## TASK GOAL:
Copy every entry word for word. Skip the pictures.

## PROVIDED RECORDS:
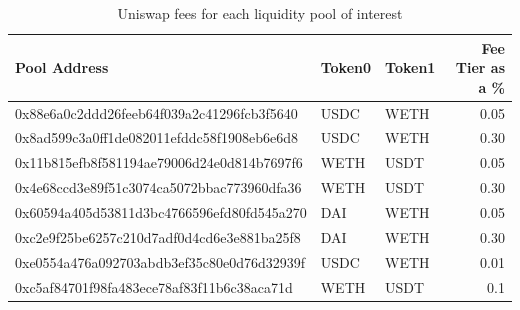 \begin{table}[!htb]
    \begin{tabular}{|l|l|l|r|}
        \hline
                                      Pool Address & Token0 & Token1 &  Fee Tier as a \% \\\hline\hline
        0x88e6a0c2ddd26feeb64f039a2c41296fcb3f5640 &   USDC &   WETH &     0.05 \\\hline
        0x8ad599c3a0ff1de082011efddc58f1908eb6e6d8 &   USDC &   WETH &     0.30 \\\hline
        0x11b815efb8f581194ae79006d24e0d814b7697f6 &   WETH &   USDT &     0.05 \\\hline
        0x4e68ccd3e89f51c3074ca5072bbac773960dfa36 &   WETH &   USDT &     0.30 \\\hline
        0x60594a405d53811d3bc4766596efd80fd545a270 &    DAI &   WETH &     0.05 \\\hline
        0xc2e9f25be6257c210d7adf0d4cd6e3e881ba25f8 &    DAI &   WETH &     0.30 \\\hline
        0xe0554a476a092703abdb3ef35c80e0d76d32939f &   USDC &   WETH &     0.01 \\\hline
        0xc5af84701f98fa483ece78af83f11b6c38aca71d &   WETH &   USDT &     0.1  \\\hline
    \end{tabular}
    \caption{Uniswap fees for each liquidity pool of interest \label{tab:uniswap-fees}}
\end{table}

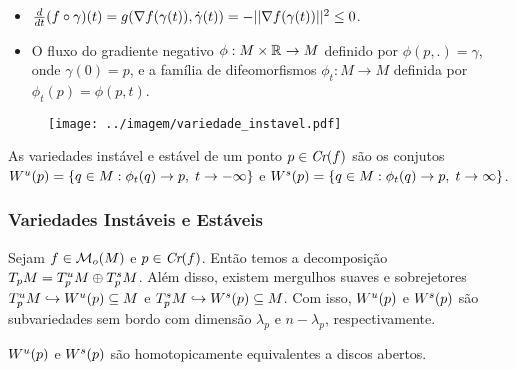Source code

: \documentclass{beamer}
\begin{document}
\begin{footnotesize}
\begin{frame}
		\begin{minipage}[t]{0.67\linewidth}
		\begin{itemize}
			\item $\frac{d }{d t}(f \circ \gamma)(t) = g(\nabla f(\gamma(t)), \dot{\gamma}(t)) 
			=-||\nabla f(\gamma(t))||^{2}
			\leq 0$.
			
			\item O fluxo do gradiente negativo $\phi:M\times \mathbb{R}^{}
			\to M$ definido por $\phi(p,.) =\gamma$, onde $\gamma(0) = p$, e a família de difeomorfismos $\phi_{t}:M\to M$ definida por $\phi_{t}(p) = \phi(p,t)$.
		\end{itemize}	
		\end{minipage}
		\hfill%
		\begin{minipage}[t]{0.30\linewidth}
			\begin{figure}[!h]
				\centering
				\texttt{[image: ../imagem/variedade\_instavel.pdf]}
			\end{figure}
		\end{minipage}
		\begin{definicao}
			As variedades instável e estável de um ponto $p \in \textit{Cr}(f)$ são os conjutos $W^{u}(p) = \{q\in M: \phi_{t}(q) \to p,\; t\to -\infty\}$ e $W^{s}(p) = \{q\in M: \phi_{t}(q) \to p,\; t\to \infty\}$.
		\end{definicao}
		
	\end{frame}
	
	\begin{frame}
		\frametitle{Variedades Instáveis e Estáveis}
		\begin{teorema}
			Sejam $f \in \mathcal{M}_{o}(M)$ e $p \in \textit{Cr}(f)$. Então temos a decomposição $T_{p}M=T^{u}_{p}M\oplus T^{s}_{p}M$. Além disso, existem mergulhos suaves e sobrejetores $T^{u}_{p}M \hookrightarrow W^{u}(p) \subseteq M$ e $T^{s}_{p}M \hookrightarrow W^{s}(p) \subseteq M$. Com isso, $W^{u}(p)$ e $W^{s}(p)$ são subvariedades sem bordo com dimensão $\lambda_{p}$ e $n-\lambda_{p}$, respectivamente.
		\end{teorema}
	
		\begin{observacao}
			$W^{u}(p)$ e $W^{s}(p)$ são homotopicamente equivalentes a discos abertos.
		\end{observacao}
		

\end{frame}
\end{footnotesize}
\end{document}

## RESULT FOR THIS TASK:
 \begin{table}[!htb]
    \begin{tabular}{|l|l|l|r|}
        \hline
                                      Pool Address & Token0 & Token1 &  Fee Tier as a \% \\\hline\hline
        0x88e6a0c2ddd26feeb64f039a2c41296fcb3f5640 &   USDC &   WETH &     0.05 \\\hline
        0x8ad599c3a0ff1de082011efddc58f1908eb6e6d8 &   USDC &   WETH &     0.30 \\\hline
        0x11b815efb8f581194ae79006d24e0d814b7697f6 &   WETH &   USDT &     0.05 \\\hline
        0x4e68ccd3e89f51c3074ca5072bbac773960dfa36 &   WETH &   USDT &     0.30 \\\hline
        0x60594a405d53811d3bc4766596efd80fd545a270 &    DAI &   WETH &     0.05 \\\hline
        0xc2e9f25be6257c210d7adf0d4cd6e3e881ba25f8 &    DAI &   WETH &     0.30 \\\hline
        0xe0554a476a092703abdb3ef35c80e0d76d32939f &   USDC &   WETH &     0.01 \\\hline
        0xc5af84701f98fa483ece78af83f11b6c38aca71d &   WETH &   USDT &     0.1  \\\hline
    \end{tabular}
    \caption{Uniswap fees for each liquidity pool of interest \label{tab:uniswap-fees}}
\end{table}

Source code

: \documentclass{beamer}
\begin{document}
\begin{footnotesize}
\begin{frame}
		\begin{minipage}[t]{0.67\linewidth}
		\begin{itemize}
			\item $\frac{d }{d t}(f \circ \gamma)(t) = g(\nabla f(\gamma(t)), \dot{\gamma}(t)) 
			=-||\nabla f(\gamma(t))||^{2}
			\leq 0$.
			
			\item O fluxo do gradiente negativo $\phi:M\times \mathbb{R}^{}
			\to M$ definido por $\phi(p,.) =\gamma$, onde $\gamma(0) = p$, e a família de difeomorfismos $\phi_{t}:M\to M$ definida por $\phi_{t}(p) = \phi(p,t)$.
		\end{itemize}	
		\end{minipage}
		\hfill%
		\begin{minipage}[t]{0.30\linewidth}
			\begin{figure}[!h]
				\centering
				\texttt{[image: ../imagem/variedade\_instavel.pdf]}
			\end{figure}
		\end{minipage}
		\begin{definicao}
			As variedades instável e estável de um ponto $p \in \textit{Cr}(f)$ são os conjutos $W^{u}(p) = \{q\in M: \phi_{t}(q) \to p,\; t\to -\infty\}$ e $W^{s}(p) = \{q\in M: \phi_{t}(q) \to p,\; t\to \infty\}$.
		\end{definicao}
		
	\end{frame}
	
	\begin{frame}
		\frametitle{Variedades Instáveis e Estáveis}
		\begin{teorema}
			Sejam $f \in \mathcal{M}_{o}(M)$ e $p \in \textit{Cr}(f)$. Então temos a decomposição $T_{p}M=T^{u}_{p}M\oplus T^{s}_{p}M$. Além disso, existem mergulhos suaves e sobrejetores $T^{u}_{p}M \hookrightarrow W^{u}(p) \subseteq M$ e $T^{s}_{p}M \hookrightarrow W^{s}(p) \subseteq M$. Com isso, $W^{u}(p)$ e $W^{s}(p)$ são subvariedades sem bordo com dimensão $\lambda_{p}$ e $n-\lambda_{p}$, respectivamente.
		\end{teorema}
	
		\begin{observacao}
			$W^{u}(p)$ e $W^{s}(p)$ são homotopicamente equivalentes a discos abertos.
		\end{observacao}
		

\end{frame}
\end{footnotesize}
\end{document}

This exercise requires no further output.